*** Input material ***

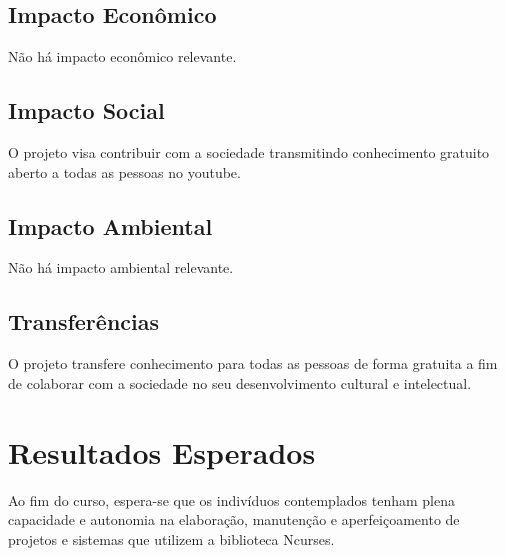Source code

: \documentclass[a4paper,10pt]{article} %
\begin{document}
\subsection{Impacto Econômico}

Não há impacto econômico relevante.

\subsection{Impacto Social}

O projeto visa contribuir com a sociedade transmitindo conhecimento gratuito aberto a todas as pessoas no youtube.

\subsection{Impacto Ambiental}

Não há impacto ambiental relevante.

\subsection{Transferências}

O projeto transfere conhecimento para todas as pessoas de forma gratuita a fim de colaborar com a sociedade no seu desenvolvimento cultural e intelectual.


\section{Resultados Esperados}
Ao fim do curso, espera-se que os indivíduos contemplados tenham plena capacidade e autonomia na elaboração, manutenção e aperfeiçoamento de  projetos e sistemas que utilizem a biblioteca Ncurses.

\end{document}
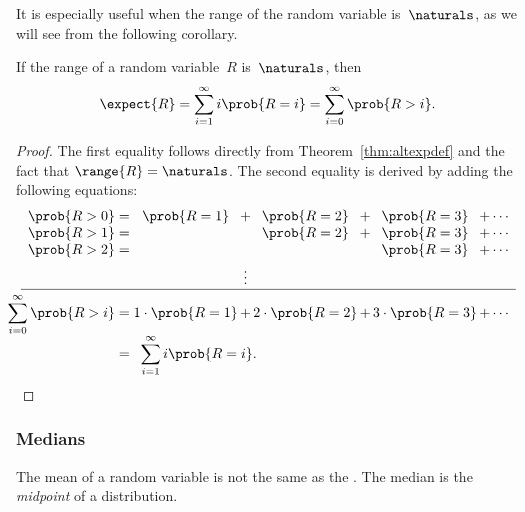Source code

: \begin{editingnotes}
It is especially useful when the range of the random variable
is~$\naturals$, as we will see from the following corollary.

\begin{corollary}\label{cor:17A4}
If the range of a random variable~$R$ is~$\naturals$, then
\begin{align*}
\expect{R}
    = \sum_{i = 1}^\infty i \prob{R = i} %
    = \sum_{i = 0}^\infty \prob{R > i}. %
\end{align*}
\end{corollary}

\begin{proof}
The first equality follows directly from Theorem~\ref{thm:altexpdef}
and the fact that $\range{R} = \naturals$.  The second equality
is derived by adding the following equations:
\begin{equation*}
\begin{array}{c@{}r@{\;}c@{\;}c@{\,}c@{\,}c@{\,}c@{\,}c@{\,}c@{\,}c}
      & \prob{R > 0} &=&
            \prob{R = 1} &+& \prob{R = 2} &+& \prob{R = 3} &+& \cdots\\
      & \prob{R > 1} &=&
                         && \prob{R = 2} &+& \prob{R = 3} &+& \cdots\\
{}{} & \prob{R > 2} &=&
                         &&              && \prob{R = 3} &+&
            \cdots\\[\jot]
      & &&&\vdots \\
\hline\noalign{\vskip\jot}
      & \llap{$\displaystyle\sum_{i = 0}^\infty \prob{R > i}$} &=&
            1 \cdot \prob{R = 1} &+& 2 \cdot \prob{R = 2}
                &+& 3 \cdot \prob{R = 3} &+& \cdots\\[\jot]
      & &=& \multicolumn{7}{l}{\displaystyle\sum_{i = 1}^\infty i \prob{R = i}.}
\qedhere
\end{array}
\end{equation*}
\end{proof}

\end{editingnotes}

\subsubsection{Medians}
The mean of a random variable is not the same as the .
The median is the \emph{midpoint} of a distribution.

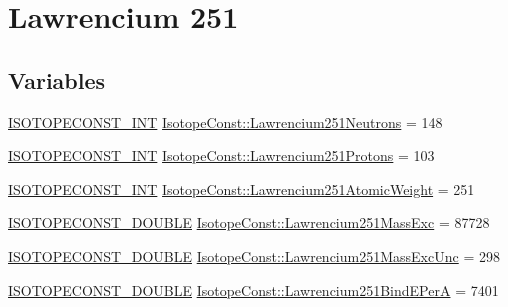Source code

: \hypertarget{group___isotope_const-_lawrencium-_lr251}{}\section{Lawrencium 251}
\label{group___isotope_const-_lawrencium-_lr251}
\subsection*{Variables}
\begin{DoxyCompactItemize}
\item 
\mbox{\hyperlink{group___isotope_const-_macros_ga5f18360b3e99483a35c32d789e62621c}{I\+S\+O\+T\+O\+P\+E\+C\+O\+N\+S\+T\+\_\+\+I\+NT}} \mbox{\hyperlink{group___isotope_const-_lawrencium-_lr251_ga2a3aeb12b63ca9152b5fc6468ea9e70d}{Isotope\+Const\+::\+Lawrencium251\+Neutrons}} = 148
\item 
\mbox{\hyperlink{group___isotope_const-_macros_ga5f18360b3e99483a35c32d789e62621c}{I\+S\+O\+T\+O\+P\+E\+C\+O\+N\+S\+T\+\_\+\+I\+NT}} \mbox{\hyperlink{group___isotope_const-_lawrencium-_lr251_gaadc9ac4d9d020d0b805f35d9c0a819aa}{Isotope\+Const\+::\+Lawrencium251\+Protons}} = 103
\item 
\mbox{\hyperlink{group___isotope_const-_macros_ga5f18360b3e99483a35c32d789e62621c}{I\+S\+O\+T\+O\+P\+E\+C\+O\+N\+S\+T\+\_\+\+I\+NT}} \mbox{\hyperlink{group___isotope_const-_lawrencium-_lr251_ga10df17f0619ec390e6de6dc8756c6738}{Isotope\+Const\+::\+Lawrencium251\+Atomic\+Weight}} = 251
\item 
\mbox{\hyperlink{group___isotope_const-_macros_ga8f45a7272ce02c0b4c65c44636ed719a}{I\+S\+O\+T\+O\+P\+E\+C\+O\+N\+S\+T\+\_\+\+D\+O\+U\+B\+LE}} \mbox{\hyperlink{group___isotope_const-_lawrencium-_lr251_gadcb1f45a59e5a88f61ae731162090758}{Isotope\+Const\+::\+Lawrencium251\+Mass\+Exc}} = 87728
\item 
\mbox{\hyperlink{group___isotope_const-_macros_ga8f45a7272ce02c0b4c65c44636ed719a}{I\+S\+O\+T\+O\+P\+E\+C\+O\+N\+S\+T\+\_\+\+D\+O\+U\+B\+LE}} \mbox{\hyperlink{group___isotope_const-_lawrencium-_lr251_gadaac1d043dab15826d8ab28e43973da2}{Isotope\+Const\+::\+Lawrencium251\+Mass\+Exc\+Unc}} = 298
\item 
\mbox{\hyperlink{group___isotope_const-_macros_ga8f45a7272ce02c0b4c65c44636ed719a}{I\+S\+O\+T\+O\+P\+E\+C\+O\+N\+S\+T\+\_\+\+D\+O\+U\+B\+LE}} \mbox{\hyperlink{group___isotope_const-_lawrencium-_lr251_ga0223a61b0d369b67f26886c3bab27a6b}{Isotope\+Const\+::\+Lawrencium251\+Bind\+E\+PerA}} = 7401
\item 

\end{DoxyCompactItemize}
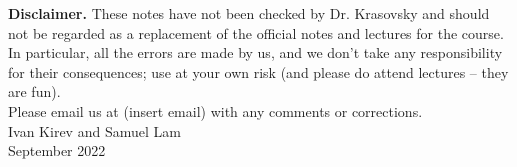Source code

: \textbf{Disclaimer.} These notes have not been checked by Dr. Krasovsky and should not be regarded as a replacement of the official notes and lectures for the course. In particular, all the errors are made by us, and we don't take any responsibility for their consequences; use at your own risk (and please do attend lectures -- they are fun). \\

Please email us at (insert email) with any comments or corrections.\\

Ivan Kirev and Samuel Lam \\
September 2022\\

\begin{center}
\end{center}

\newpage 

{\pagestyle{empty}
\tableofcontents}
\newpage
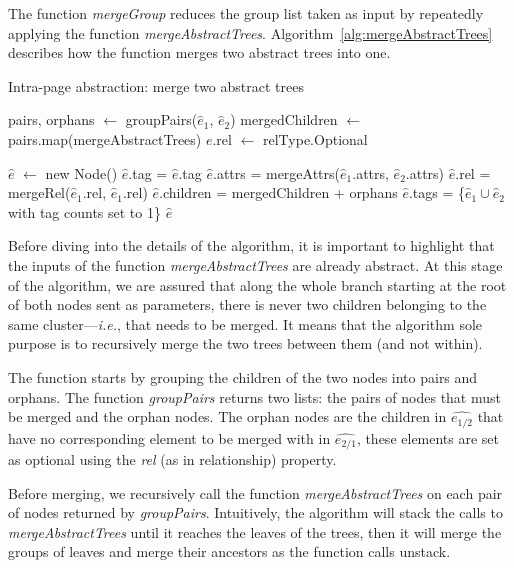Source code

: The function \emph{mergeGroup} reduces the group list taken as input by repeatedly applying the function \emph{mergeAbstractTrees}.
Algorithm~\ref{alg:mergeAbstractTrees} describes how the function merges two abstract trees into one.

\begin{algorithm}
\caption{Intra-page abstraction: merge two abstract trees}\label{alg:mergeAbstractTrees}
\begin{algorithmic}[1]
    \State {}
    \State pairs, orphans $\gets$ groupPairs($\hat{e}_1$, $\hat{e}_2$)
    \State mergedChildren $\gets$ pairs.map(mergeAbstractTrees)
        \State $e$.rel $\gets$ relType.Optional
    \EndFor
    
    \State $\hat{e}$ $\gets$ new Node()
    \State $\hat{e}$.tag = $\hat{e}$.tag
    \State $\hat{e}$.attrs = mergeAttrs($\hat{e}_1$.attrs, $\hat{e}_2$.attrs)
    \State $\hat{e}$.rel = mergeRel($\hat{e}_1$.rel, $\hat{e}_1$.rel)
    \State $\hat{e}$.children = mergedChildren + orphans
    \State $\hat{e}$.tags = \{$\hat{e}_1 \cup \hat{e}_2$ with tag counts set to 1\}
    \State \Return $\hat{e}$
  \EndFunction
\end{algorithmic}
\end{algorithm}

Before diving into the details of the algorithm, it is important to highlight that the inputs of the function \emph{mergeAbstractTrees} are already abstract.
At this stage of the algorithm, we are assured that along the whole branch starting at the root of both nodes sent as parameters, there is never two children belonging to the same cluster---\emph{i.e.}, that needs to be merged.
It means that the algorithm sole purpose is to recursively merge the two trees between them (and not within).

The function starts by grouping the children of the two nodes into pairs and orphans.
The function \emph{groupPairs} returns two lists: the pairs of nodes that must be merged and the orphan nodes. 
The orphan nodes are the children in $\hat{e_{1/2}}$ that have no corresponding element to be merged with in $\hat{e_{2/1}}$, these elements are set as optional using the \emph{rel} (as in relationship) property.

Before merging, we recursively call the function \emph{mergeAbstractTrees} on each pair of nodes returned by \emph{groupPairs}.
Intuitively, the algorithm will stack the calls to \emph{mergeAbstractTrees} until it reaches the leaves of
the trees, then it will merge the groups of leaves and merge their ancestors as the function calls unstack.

*** End of Input material ***

Above are the records; restate exactly the lines from the one containing "are fun). \\" through the one containing "Before diving into", keeping pictures out.

[Task answer]
: \textbf{Disclaimer.} These notes have not been checked by Dr. Krasovsky and should not be regarded as a replacement of the official notes and lectures for the course. In particular, all the errors are made by us, and we don't take any responsibility for their consequences; use at your own risk (and please do attend lectures -- they are fun). \\

Please email us at (insert email) with any comments or corrections.\\

Ivan Kirev and Samuel Lam \\
September 2022\\

\begin{center}
\end{center}

\newpage 

{\pagestyle{empty}
\tableofcontents}
\newpage
Source code

: The function \emph{mergeGroup} reduces the group list taken as input by repeatedly applying the function \emph{mergeAbstractTrees}.
Algorithm~\ref{alg:mergeAbstractTrees} describes how the function merges two abstract trees into one.

\begin{algorithm}
\caption{Intra-page abstraction: merge two abstract trees}\label{alg:mergeAbstractTrees}
\begin{algorithmic}[1]
    \State {}
    \State pairs, orphans $\gets$ groupPairs($\hat{e}_1$, $\hat{e}_2$)
    \State mergedChildren $\gets$ pairs.map(mergeAbstractTrees)
        \State $e$.rel $\gets$ relType.Optional
    \EndFor
    
    \State $\hat{e}$ $\gets$ new Node()
    \State $\hat{e}$.tag = $\hat{e}$.tag
    \State $\hat{e}$.attrs = mergeAttrs($\hat{e}_1$.attrs, $\hat{e}_2$.attrs)
    \State $\hat{e}$.rel = mergeRel($\hat{e}_1$.rel, $\hat{e}_1$.rel)
    \State $\hat{e}$.children = mergedChildren + orphans
    \State $\hat{e}$.tags = \{$\hat{e}_1 \cup \hat{e}_2$ with tag counts set to 1\}
    \State \Return $\hat{e}$
  \EndFunction
\end{algorithmic}
\end{algorithm}

Before diving into the details of the algorithm, it is important to highlight that the inputs of the function \emph{mergeAbstractTrees} are already abstract.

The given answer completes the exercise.